I- Jean de la Fontaine: le fabuliste à la cour du Roi Louis XIV

1- Le contexte historique

     Après la mort de Richelieu et de Louis XIII, en 1643, débute le règne de Louis XIV qui durera jusqu'en 1715, soit un règne de plus de 60 ans qui restera le plus long de toute l'histoire de France.

     A la mort de Mazarin, en 1661, Louis XIV décide de ne pas prendre de premier ministre et de gouverner seul. C'est sous son règne que la Monarchie Absolue atteint son apogée. C'est le roi qui prend seul les décisions finales en dirigeant des Conseils qui ont chacun un rôle précis: le Conseil d'en haut, le Conseil des finance, le Conseil des dépêches et le Conseil des parties. Le roi est assisté de quelques ministres d'Etat qui siègent au Conseil d'en haut: Colbert, pour les finances, et Louvois, pour l'armée, sont restés les plus célèbres. Un intendant de justice, police et fiances, dans chaque généralité, dirige l'administration et lève l'impôt au nom du roi (principalement la taille).
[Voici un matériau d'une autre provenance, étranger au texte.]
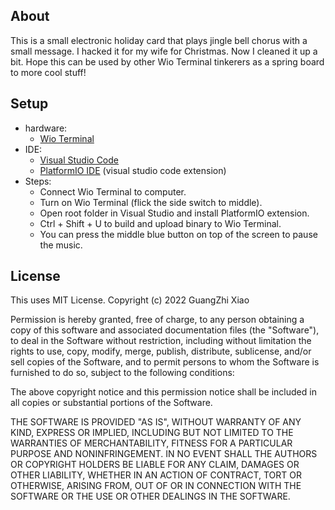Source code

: ## About
This is a small electronic holiday card that plays jingle bell chorus with
a small message. I hacked it for my wife for Christmas. Now I cleaned it up
a bit. Hope this can be used by other Wio Terminal tinkerers as a spring board
to more cool stuff!

## Setup
- hardware:
  - [Wio Terminal](https://www.seeedstudio.com/Wio-Terminal-p-4509.html)
- IDE:
  - [Visual Studio Code](https://code.visualstudio.com/)
  - [PlatformIO IDE](https://docs.platformio.org/en/latest//integration/ide/vscode.html#installation) (visual studio code extension)
- Steps:
  - Connect Wio Terminal to computer.
  - Turn on Wio Terminal (flick the side switch to middle).
  - Open root folder in Visual Studio and install PlatformIO extension.
  - Ctrl + Shift + U to build and upload binary to Wio Terminal.
  - You can press the middle blue button on top of the screen to pause the music.

## License
This uses MIT License.
Copyright (c) 2022 GuangZhi Xiao

Permission is hereby granted, free of charge, to any person obtaining
a copy of this software and associated documentation files (the
"Software"), to deal in the Software without restriction, including
without limitation the rights to use, copy, modify, merge, publish,
distribute, sublicense, and/or sell copies of the Software, and to
permit persons to whom the Software is furnished to do so, subject to
the following conditions:

The above copyright notice and this permission notice shall be
included in all copies or substantial portions of the Software.

THE SOFTWARE IS PROVIDED "AS IS", WITHOUT WARRANTY OF ANY KIND,
EXPRESS OR IMPLIED, INCLUDING BUT NOT LIMITED TO THE WARRANTIES OF
MERCHANTABILITY, FITNESS FOR A PARTICULAR PURPOSE AND
NONINFRINGEMENT. IN NO EVENT SHALL THE AUTHORS OR COPYRIGHT HOLDERS BE
LIABLE FOR ANY CLAIM, DAMAGES OR OTHER LIABILITY, WHETHER IN AN ACTION
OF CONTRACT, TORT OR OTHERWISE, ARISING FROM, OUT OF OR IN CONNECTION
WITH THE SOFTWARE OR THE USE OR OTHER DEALINGS IN THE SOFTWARE.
     Louis XIV a choisi pour emblème un soleil rayonnant sur le globe, avec pour devise latine: Nec pluribus impar, ce qui signifie " Au-dessus de tous" (comme le soleil). Il organise et fabrique les images de sa gloire militaire: tapisseries, sculptures, peintures, gravures, médailles, poésies et opéras. La vie intellectuelle est disciplinée et centralisée au service du roi. Les artistes et écrivains dépendent du roi et de son soutien financier (sous la forme de pensions distribuées par Colbert). Ils sont admis à la cour, à condition de célébrer la gloire royale. Le XVIIème siècle est le temps de l'art et de la littérature "classique' comme le théâtre de Racine et de Molière et les fables de La Fontaine.

     Au XVIIème siècle, un auteur ne put exister sans le soutien d'un puissant protecteur. Par malchance ou manque de clairvoyance, La Fontaine compromet les débuts prometteurs de sa carrière en acceptant la bienveillance du puissant Fouquet. Lorsque le Contrôleur Général des Finances paye sa liberté la somptueuse fête qu'il donne à Vaux Le Vicomte pour éblouir le Roi Soleil, La Fontaine partage, malgré lui, la déchéance de son maître. Colbert, dans un premier temps, puis le souverain en personne, ne lui pardonnent pas les années passées auprès du ministre condamné.

     Les talents artistiques de l'homme ne font pas sans doute l'unanimité à la Cour de Versailles néanmoins les admirateurs ne manquent pas. Quelques figures importantes de la Haute Aristocratie prennent fait et cause pour l'écrivain mal aimé qui n'accorde peu d'indulgence pour la société de son époque. Remarquablement précis dans ses observations, ironique et malicieux à la fois, La Fontaine aborde, dans ses fables, les défauts et les manies de ses contemporains à travers la mise en scène d'un bestiaire varié et exotiques. Du rat avare au singe hypocrite, du lion orgueilleux au renard rusé et de l'âne soumis à l'ours violent, La Fontaine expose à son lecteur sans rien en dissimuler les comportements risibles, et souvent ridicules, des hommes du XVIIème.

     Mal aimé en son temps, incompris et critiqué de ses pairs, La Fontaine est cependant devenu, au lendemain de sa mort, l'un des plus talentueux écrivains de la littérature française. Ses dizaines de fables, auxquelles pourtant il ne prêtait qu'un importance secondaire, entretiennent sa gloire posthume. Apprises et récitées par des générations d'écoliers, traduites en plusieurs langues, elles fournissent aux historiens actuels une image précieuse, quoique très souvent ironique, de la société du XVIIème.